Financial Instrument Flashcards
Types of Financial Instruments
What are the two types of financial instruments?
Financial Assets and Financial Liabilities
What are the two categories for financial assets?
Fair Value through Profit and loss and Armotised cost
When can put items through Fair Value through profit and loss?
If the item can be for trade, buy and sell and looking for profit
When can an item be put through armotised cost for both financial assets and financial liabilities?
State what test it needs to pass for both financial assets and financial liabilities?
When it relates to Rec loans and payable loans.
For rec loans, it has to pass two tests in order to armotised costs whereas payable loans, it requires no test
What two test do you need in order for the Rec loan to recognised in armotised cost?
1) Business model - Keep it to maturity
2) Cashflow - Capital and interest only
If we buy and sell Rec loan, do we recognise this through fair value through profit and loss or armotised cost?
FVTPL becuase we are buying and selling the rec loan meaning we are making a profit so this needs to be recognised FVTPL.
If the Rec loan is normally kept at maturity, however we are going to sell the loan, do we recognise this through FVTPL or Armotised cost and why?
Armotised cost.

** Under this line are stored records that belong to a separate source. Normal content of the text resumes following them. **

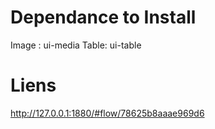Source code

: # Dependance to Install

Image : ui-media
Table: ui-table

# Liens
http://127.0.0.1:1880/#flow/78625b8aaae969d6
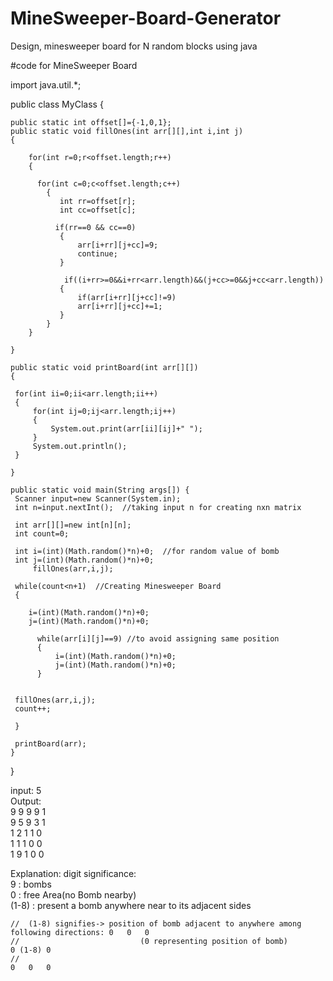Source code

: # MineSweeper-Board-Generator
Design, minesweeper board for N random blocks using java

#code for MineSweeper Board

import java.util.*;

public class MyClass {
    
    public static int offset[]={-1,0,1}; 
    public static void fillOnes(int arr[][],int i,int j)
    {
        
        for(int r=0;r<offset.length;r++)
        {
          
          for(int c=0;c<offset.length;c++)
            {
               int rr=offset[r];
               int cc=offset[c];
              
              if(rr==0 && cc==0)
               {
                   arr[i+rr][j+cc]=9;
                   continue;
               }
               
                if((i+rr>=0&&i+rr<arr.length)&&(j+cc>=0&&j+cc<arr.length))
               {
                   if(arr[i+rr][j+cc]!=9)
                   arr[i+rr][j+cc]+=1;
               }
            }
        }
    
    }
    
    public static void printBoard(int arr[][])
    {
            
     for(int ii=0;ii<arr.length;ii++)
     {
         for(int ij=0;ij<arr.length;ij++)
         {
             System.out.print(arr[ii][ij]+" ");
         }
         System.out.println();
     }
     
    }
    
    public static void main(String args[]) {
     Scanner input=new Scanner(System.in); 
     int n=input.nextInt();  //taking input n for creating nxn matrix
     
     int arr[][]=new int[n][n];
     int count=0;
     
     int i=(int)(Math.random()*n)+0;  //for random value of bomb
     int j=(int)(Math.random()*n)+0;
         fillOnes(arr,i,j);
     
     while(count<n+1)  //Creating Minesweeper Board
     {
    
        i=(int)(Math.random()*n)+0;
        j=(int)(Math.random()*n)+0;
          
          while(arr[i][j]==9) //to avoid assigning same position
          {
              i=(int)(Math.random()*n)+0;
              j=(int)(Math.random()*n)+0;
          }
          
      
     fillOnes(arr,i,j);
     count++;
     
     }
    
     printBoard(arr); 
    }

}


 input: 5<br>
 Output:<br>
              9 9 9 9 1 <br>
              9 5 9 3 1 <br>
              1 2 1 1 0 <br>
              1 1 1 0 0 <br>
              1 9 1 0 0 <br>

Explanation: digit significance:<br>
                   9 : bombs<br>
                   0 : free Area(no Bomb nearby)<br>
               (1-8) : present a bomb anywhere near to its adjacent sides<br>
     
    //  (1-8) signifies-> position of bomb adjacent to anywhere among following directions: 0   0   0
    //                           (0 representing position of bomb)                          0 (1-8) 0
    //                                                                                      0   0   0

Although we are going to sell the loan, if it normally kept at maturity then we recognise this through armotised cost
Where does Interest of the armotised cost go to?
I/S
What is the double entry for opening value in armotised cost?
Dr Rec Loan Cr Cash
State the double entry for Interest in armotised cost?
Dr Rec Loan Cr Interest
State the double entry for Received in armotised cost?
Dr Cash Cr Rec loan
Where does the closing Value of the armotised cost go to?
SFP
When calculating Rec loan through FVTPL, what do we have to calculate?
We have to calculate the FV by PV of future C/F in the closing balance and balance goes to the P/L account.
What is the difference between FVTPL and FVTOCI?
FVTPL is the equity instrument that is held for trading and FVTOCI is the equity instrument held for longer term
In a payable loan, when issued on discount, what adjustment you need to make?
You need to make adjustment in the opening value.